In the 90s you could buy old games very cheaply, either single ones (in Germany we had "ak tronic Pyramide" sections in stores, IIRC <= 10EUR, often <= 5?) or collections with dozens of games for relatively little money (e.g. the "Gold Games" series in Germany, >20 games, some of them pretty recent and/or high-profile, for 50DM or later 25-30EUR https://de.wikipedia.org/wiki/Gold_Games)
Gold Games – Wikipedia

@pervognsen @jplebreton
and at some point it was popular for gaming magazines to bundle a free game (when they still came with a CD/DVD)
@Doomed_Daniel @jplebreton I think it's a complex topic. Second-hand sales and rentals and Steam sales are not intrinsically bad, but at an industrial scale they can definitely have a harmful effect on consumer price vs value perception. And in the home computer space there's always been piracy. I think there's a step-change when it gets industrialized, e.g. GameStop pushing "pre-owned" games instead of fresh copies.
@Doomed_Daniel @jplebreton Regarding bundling free games with magazines in the home computer era, I mostly saw that with older, lower quality games but I do have some incredible memories of specific high-value games I got for free that way. E.g. one of my favorite CRPGs is Betrayal at Krondor and I only found out about it because the complete game came on a CD-ROM with a PC gaming magazine.

@pervognsen @jplebreton
IIRC often the full versions in gaming magazines were for publicity shortly before a sequel was released

I remember getting Gothic 2 that way (and enjoyed it very much), a pity Gothic 3 was so broken :-/

@pervognsen @jplebreton
True - I find it hard to draw a line too, but game pass *definitely* is far into the bad side, and Epic Store giving away games for free on a regular basis can't be good either.

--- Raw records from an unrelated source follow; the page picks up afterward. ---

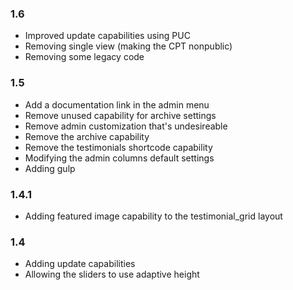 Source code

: ### 1.6
* Improved update capabilities using PUC
* Removing single view (making the CPT nonpublic)
* Removing some legacy code

### 1.5
* Add a documentation link in the admin menu
* Remove unused capability for archive settings
* Remove admin customization that's undesireable
* Remove the archive capability
* Remove the testimonials shortcode capability
* Modifying the admin columns default settings
* Adding gulp

### 1.4.1
* Adding featured image capability to the testimonial_grid layout

### 1.4
* Adding update capabilities
* Allowing the sliders to use adaptive height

I didn't perceive early Humble Bundle as a too devaluing, they only happened occasionally and included indie games that weren't "full price" in the first place and weren't brand new either.

@pervognsen @jplebreton
"I won't buy $game but wait until it ends up in HB" wasn't really a thing in my experience, "I'll wait for it to turn up in a Steam sale" absolutely was and is
@Doomed_Daniel @pervognsen @jplebreton Where are we putting itch.io "pay want you want for 812 games to raise money to oppose fascism" bundles?
@Forbearance @Doomed_Daniel @jplebreton I mean, I'm personally all in favor of itch bundles. And itch.io games face visibility issues and unlike many naive Steam hopefuls I don't think they're basing their entire life plan on commercial success and putting all their eggs in the indie basket. So it almost feels like a different category.
@Forbearance @Doomed_Daniel @jplebreton I think the empirical litmus test is that you don't hear Gamers saying "I got 10 games for $10 on itch.io, so why should I pay $40 for this one game". But you hear variants of that refrain all the time from people who are comparing everything to a 75% discount Steam sale or GamePass.
@jplebreton I have to wonder how much broader economic stress plays into this. If you’re just trying to make rent and you hardly have time to play anyway, then it’s easy to imagine how people could end up just playing Fortnite instead of buying stuff.
@jplebreton overpriced shitty AAA games anybody? I have hatefully touched those the last 5 years ; indie games is where it is all happening.